Task directions — What you give back should match the records word for word.

Information supplied section start

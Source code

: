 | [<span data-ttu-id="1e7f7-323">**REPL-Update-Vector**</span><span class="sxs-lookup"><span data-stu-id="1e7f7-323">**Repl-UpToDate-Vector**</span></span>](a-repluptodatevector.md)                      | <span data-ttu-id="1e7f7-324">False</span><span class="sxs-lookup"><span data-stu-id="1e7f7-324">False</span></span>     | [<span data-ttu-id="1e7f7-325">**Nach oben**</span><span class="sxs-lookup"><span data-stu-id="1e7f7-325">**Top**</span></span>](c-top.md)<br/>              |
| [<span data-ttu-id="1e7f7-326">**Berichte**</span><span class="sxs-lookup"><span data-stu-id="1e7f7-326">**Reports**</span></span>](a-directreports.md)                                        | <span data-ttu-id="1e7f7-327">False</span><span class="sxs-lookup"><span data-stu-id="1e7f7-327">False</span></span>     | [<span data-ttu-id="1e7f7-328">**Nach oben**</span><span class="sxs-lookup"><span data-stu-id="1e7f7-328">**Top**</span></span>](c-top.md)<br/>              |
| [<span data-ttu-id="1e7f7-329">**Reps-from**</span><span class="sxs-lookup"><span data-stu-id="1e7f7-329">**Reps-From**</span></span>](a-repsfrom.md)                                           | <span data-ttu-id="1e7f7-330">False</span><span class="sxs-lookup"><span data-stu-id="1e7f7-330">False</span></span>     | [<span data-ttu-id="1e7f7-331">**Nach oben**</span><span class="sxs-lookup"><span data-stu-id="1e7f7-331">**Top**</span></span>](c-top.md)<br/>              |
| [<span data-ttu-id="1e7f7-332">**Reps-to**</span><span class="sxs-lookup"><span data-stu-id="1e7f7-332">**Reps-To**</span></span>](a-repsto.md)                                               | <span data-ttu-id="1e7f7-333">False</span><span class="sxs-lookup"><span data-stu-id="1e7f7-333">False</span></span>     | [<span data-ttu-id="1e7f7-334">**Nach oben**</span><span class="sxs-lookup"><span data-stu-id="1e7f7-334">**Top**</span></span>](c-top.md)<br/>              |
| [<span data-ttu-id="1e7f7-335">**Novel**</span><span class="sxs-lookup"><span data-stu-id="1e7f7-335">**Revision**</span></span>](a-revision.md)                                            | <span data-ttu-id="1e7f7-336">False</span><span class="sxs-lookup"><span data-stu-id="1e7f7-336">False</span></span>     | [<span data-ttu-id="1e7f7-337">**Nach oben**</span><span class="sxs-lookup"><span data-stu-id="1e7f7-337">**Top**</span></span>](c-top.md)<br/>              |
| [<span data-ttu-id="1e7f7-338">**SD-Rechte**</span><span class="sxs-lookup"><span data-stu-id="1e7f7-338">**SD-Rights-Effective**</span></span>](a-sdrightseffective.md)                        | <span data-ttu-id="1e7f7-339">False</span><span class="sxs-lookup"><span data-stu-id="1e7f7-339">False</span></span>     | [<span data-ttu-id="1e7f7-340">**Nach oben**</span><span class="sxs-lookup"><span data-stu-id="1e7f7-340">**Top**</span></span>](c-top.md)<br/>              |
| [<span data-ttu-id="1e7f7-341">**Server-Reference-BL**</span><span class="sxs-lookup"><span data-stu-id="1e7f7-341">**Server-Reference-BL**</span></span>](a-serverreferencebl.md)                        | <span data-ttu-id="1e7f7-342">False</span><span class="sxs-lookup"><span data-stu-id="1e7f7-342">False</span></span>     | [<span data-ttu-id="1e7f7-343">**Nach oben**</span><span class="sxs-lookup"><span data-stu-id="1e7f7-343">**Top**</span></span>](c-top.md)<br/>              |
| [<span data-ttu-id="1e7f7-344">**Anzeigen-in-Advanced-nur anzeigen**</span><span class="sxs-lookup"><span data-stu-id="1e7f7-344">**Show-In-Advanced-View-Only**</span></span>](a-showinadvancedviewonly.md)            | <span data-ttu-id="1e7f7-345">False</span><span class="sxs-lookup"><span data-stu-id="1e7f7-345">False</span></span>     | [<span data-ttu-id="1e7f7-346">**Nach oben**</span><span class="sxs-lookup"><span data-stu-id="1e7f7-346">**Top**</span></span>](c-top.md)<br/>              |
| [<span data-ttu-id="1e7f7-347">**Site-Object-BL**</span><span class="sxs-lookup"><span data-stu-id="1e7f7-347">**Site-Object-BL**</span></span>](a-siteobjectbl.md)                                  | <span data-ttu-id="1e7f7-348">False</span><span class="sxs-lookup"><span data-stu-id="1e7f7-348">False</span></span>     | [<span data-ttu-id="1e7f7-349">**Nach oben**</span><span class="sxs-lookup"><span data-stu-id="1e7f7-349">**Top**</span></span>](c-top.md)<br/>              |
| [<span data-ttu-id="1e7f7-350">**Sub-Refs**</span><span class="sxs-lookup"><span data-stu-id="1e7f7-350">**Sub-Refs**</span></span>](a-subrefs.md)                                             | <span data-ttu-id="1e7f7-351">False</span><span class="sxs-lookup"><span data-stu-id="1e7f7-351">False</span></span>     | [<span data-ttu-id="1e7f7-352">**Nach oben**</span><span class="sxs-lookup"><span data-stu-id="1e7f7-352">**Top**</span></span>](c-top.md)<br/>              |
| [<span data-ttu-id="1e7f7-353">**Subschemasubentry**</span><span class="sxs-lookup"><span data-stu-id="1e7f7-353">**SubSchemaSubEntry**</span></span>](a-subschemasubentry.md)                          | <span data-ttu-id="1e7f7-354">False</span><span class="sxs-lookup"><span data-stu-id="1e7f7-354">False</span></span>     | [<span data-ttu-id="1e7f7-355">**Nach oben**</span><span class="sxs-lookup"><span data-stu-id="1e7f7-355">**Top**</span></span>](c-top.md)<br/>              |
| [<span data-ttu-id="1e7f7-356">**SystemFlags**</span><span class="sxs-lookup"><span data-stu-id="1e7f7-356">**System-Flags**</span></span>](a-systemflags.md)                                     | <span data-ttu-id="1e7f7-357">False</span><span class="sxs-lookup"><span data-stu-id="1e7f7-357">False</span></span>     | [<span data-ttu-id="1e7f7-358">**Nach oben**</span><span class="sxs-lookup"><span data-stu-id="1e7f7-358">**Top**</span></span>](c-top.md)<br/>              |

Information supplied section end

Output of the task —
Source code

: | [<span data-ttu-id="1e7f7-323">**REPL-Update-Vector**</span><span class="sxs-lookup"><span data-stu-id="1e7f7-323">**Repl-UpToDate-Vector**</span></span>](a-repluptodatevector.md)                      | <span data-ttu-id="1e7f7-324">False</span><span class="sxs-lookup"><span data-stu-id="1e7f7-324">False</span></span>     | [<span data-ttu-id="1e7f7-325">**Nach oben**</span><span class="sxs-lookup"><span data-stu-id="1e7f7-325">**Top**</span></span>](c-top.md)<br/>              |
| [<span data-ttu-id="1e7f7-326">**Berichte**</span><span class="sxs-lookup"><span data-stu-id="1e7f7-326">**Reports**</span></span>](a-directreports.md)                                        | <span data-ttu-id="1e7f7-327">False</span><span class="sxs-lookup"><span data-stu-id="1e7f7-327">False</span></span>     | [<span data-ttu-id="1e7f7-328">**Nach oben**</span><span class="sxs-lookup"><span data-stu-id="1e7f7-328">**Top**</span></span>](c-top.md)<br/>              |
| [<span data-ttu-id="1e7f7-329">**Reps-from**</span><span class="sxs-lookup"><span data-stu-id="1e7f7-329">**Reps-From**</span></span>](a-repsfrom.md)                                           | <span data-ttu-id="1e7f7-330">False</span><span class="sxs-lookup"><span data-stu-id="1e7f7-330">False</span></span>     | [<span data-ttu-id="1e7f7-331">**Nach oben**</span><span class="sxs-lookup"><span data-stu-id="1e7f7-331">**Top**</span></span>](c-top.md)<br/>              |
| [<span data-ttu-id="1e7f7-332">**Reps-to**</span><span class="sxs-lookup"><span data-stu-id="1e7f7-332">**Reps-To**</span></span>](a-repsto.md)                                               | <span data-ttu-id="1e7f7-333">False</span><span class="sxs-lookup"><span data-stu-id="1e7f7-333">False</span></span>     | [<span data-ttu-id="1e7f7-334">**Nach oben**</span><span class="sxs-lookup"><span data-stu-id="1e7f7-334">**Top**</span></span>](c-top.md)<br/>              |
| [<span data-ttu-id="1e7f7-335">**Novel**</span><span class="sxs-lookup"><span data-stu-id="1e7f7-335">**Revision**</span></span>](a-revision.md)                                            | <span data-ttu-id="1e7f7-336">False</span><span class="sxs-lookup"><span data-stu-id="1e7f7-336">False</span></span>     | [<span data-ttu-id="1e7f7-337">**Nach oben**</span><span class="sxs-lookup"><span data-stu-id="1e7f7-337">**Top**</span></span>](c-top.md)<br/>              |
| [<span data-ttu-id="1e7f7-338">**SD-Rechte**</span><span class="sxs-lookup"><span data-stu-id="1e7f7-338">**SD-Rights-Effective**</span></span>](a-sdrightseffective.md)                        | <span data-ttu-id="1e7f7-339">False</span><span class="sxs-lookup"><span data-stu-id="1e7f7-339">False</span></span>     | [<span data-ttu-id="1e7f7-340">**Nach oben**</span><span class="sxs-lookup"><span data-stu-id="1e7f7-340">**Top**</span></span>](c-top.md)<br/>              |
| [<span data-ttu-id="1e7f7-341">**Server-Reference-BL**</span><span class="sxs-lookup"><span data-stu-id="1e7f7-341">**Server-Reference-BL**</span></span>](a-serverreferencebl.md)                        | <span data-ttu-id="1e7f7-342">False</span><span class="sxs-lookup"><span data-stu-id="1e7f7-342">False</span></span>     | [<span data-ttu-id="1e7f7-343">**Nach oben**</span><span class="sxs-lookup"><span data-stu-id="1e7f7-343">**Top**</span></span>](c-top.md)<br/>              |
| [<span data-ttu-id="1e7f7-344">**Anzeigen-in-Advanced-nur anzeigen**</span><span class="sxs-lookup"><span data-stu-id="1e7f7-344">**Show-In-Advanced-View-Only**</span></span>](a-showinadvancedviewonly.md)            | <span data-ttu-id="1e7f7-345">False</span><span class="sxs-lookup"><span data-stu-id="1e7f7-345">False</span></span>     | [<span data-ttu-id="1e7f7-346">**Nach oben**</span><span class="sxs-lookup"><span data-stu-id="1e7f7-346">**Top**</span></span>](c-top.md)<br/>              |
| [<span data-ttu-id="1e7f7-347">**Site-Object-BL**</span><span class="sxs-lookup"><span data-stu-id="1e7f7-347">**Site-Object-BL**</span></span>](a-siteobjectbl.md)                                  | <span data-ttu-id="1e7f7-348">False</span><span class="sxs-lookup"><span data-stu-id="1e7f7-348">False</span></span>     | [<span data-ttu-id="1e7f7-349">**Nach oben**</span><span class="sxs-lookup"><span data-stu-id="1e7f7-349">**Top**</span></span>](c-top.md)<br/>              |
| [<span data-ttu-id="1e7f7-350">**Sub-Refs**</span><span class="sxs-lookup"><span data-stu-id="1e7f7-350">**Sub-Refs**</span></span>](a-subrefs.md)                                             | <span data-ttu-id="1e7f7-351">False</span><span class="sxs-lookup"><span data-stu-id="1e7f7-351">False</span></span>     | [<span data-ttu-id="1e7f7-352">**Nach oben**</span><span class="sxs-lookup"><span data-stu-id="1e7f7-352">**Top**</span></span>](c-top.md)<br/>              |
| [<span data-ttu-id="1e7f7-353">**Subschemasubentry**</span><span class="sxs-lookup"><span data-stu-id="1e7f7-353">**SubSchemaSubEntry**</span></span>](a-subschemasubentry.md)                          | <span data-ttu-id="1e7f7-354">False</span><span class="sxs-lookup"><span data-stu-id="1e7f7-354">False</span></span>     | [<span data-ttu-id="1e7f7-355">**Nach oben**</span><span class="sxs-lookup"><span data-stu-id="1e7f7-355">**Top**</span></span>](c-top.md)<br/>              |
| [<span data-ttu-id="1e7f7-356">**SystemFlags**</span><span class="sxs-lookup"><span data-stu-id="1e7f7-356">**System-Flags**</span></span>](a-systemflags.md)                                     | <span data-ttu-id="1e7f7-357">False</span><span class="sxs-lookup"><span data-stu-id="1e7f7-357">False</span></span>     | [<span data-ttu-id="1e7f7-358">**Nach oben**</span><span class="sxs-lookup"><span data-stu-id="1e7f7-358">**Top**</span></span>](c-top.md)<br/>              |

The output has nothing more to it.